We have recently explored the use of large-scale, multi-temporal and multi-sensor imagery over the London basin, an area about 250 km-long, starting from 1992 up to date.

This project was established as scope of an internship between the Imperial College London and TRE ALTAMIRA.

By combining over 500 radar images from different satellites (i.e. ERS, Envisat, RADARSAT, TerraSAR-X) through the industry standard algorithm SqueeSAR™, we were able to investigate a number of different phenomena both natural (e.g. terrain subsidence and seismic faults) and anthropogenic (e.g. ground settlement due to tunnelling works). In particular, satellite data show with unprecedented accuracy and spatial density ground deformation induced by the Crossrail metro line construction between early 2012 and May 2015.

London

London: SqueeSAR™ coupled with 150 TerraSAR-X images was the ideal tool to follow the effects of tunnelling operations on ground settlement along the Crossrail alignment during its construction. The animation shows ground deformation occurring between May 2011 and April 2017. The increasing extent of the red areas (representing subsidence) along the Crossrail alignment shows the progress of the work.

The combination of multi-temporal and multi-sensor data can have a crucial impact on our ability to retrieve different types of information over the same area of interest.

What will be the role of satellite radar data in a “smart city” scenario?
Alessandro Ferretti, CEO of TRE ALTAMIRA, is convinced that radar data will enable the design of a brand new family of early warning systems based on a synergic use of satellite and in situ observations. The recipe will include advanced InSAR algorithms and a regular update of the displacement information.

The “London project” will culminate in two presentations at the Imperial College in September.

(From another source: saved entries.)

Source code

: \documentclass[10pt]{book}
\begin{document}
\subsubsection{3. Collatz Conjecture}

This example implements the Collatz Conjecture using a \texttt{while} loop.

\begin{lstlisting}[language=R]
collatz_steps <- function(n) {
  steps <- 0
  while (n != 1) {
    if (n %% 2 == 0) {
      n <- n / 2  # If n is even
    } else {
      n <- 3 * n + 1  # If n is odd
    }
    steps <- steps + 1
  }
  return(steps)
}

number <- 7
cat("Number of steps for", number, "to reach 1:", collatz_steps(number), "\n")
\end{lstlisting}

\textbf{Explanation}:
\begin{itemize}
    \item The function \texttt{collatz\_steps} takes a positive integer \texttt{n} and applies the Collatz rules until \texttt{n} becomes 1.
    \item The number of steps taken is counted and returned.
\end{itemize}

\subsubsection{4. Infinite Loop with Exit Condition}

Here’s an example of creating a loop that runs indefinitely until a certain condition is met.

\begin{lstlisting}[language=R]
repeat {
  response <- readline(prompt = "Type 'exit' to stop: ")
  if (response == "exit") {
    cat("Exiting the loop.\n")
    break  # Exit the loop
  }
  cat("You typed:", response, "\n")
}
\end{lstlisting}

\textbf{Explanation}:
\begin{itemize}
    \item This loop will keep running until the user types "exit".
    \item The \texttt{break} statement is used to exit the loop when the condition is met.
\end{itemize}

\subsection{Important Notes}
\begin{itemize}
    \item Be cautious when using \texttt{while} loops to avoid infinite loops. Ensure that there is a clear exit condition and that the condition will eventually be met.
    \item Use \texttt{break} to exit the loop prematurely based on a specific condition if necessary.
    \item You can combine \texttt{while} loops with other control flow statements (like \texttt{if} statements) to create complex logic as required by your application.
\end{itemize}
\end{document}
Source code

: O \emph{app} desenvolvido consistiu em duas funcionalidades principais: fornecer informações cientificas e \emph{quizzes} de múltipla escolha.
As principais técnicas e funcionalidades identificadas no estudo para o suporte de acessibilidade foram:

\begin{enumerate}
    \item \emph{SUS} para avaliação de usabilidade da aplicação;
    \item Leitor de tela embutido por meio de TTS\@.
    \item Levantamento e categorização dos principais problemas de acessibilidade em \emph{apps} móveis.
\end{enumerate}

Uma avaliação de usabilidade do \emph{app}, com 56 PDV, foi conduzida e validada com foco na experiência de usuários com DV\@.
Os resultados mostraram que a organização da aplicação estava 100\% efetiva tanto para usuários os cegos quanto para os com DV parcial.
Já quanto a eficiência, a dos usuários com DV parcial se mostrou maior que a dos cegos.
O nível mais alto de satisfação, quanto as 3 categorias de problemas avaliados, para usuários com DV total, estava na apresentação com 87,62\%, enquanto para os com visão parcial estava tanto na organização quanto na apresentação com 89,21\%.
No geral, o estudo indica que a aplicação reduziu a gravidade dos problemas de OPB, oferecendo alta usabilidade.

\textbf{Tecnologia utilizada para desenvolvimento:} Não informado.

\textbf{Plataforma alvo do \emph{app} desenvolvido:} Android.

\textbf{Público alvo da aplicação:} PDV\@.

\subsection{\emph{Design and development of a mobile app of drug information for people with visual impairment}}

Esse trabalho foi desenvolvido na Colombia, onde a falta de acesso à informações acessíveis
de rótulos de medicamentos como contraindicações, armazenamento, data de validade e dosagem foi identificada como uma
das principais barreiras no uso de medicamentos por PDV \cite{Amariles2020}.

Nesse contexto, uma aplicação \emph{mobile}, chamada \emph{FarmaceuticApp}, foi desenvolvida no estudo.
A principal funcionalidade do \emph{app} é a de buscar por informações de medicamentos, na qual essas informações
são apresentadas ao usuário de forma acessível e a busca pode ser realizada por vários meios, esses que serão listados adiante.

RSPSoc2017 Annual Conference
5th – 8th September 2017
The event organized by the Remote Sensing and Photogrammetry Royal Society will take place at the Department of Earth Science & Engineering, Royal School of Mines, Imperial College London.
More information on the event is available here.

New Technologies Workshop
27th September 
2017, h: 10:00 – 16:00
Room 201 Skempton Building, Civil and Environmental Engineering, Imperial College London

This workshop features introductions to adavanced remote sensing technologies from leading developers in industry and academia, showcases the experience of users, and opportunities for discussion and advice.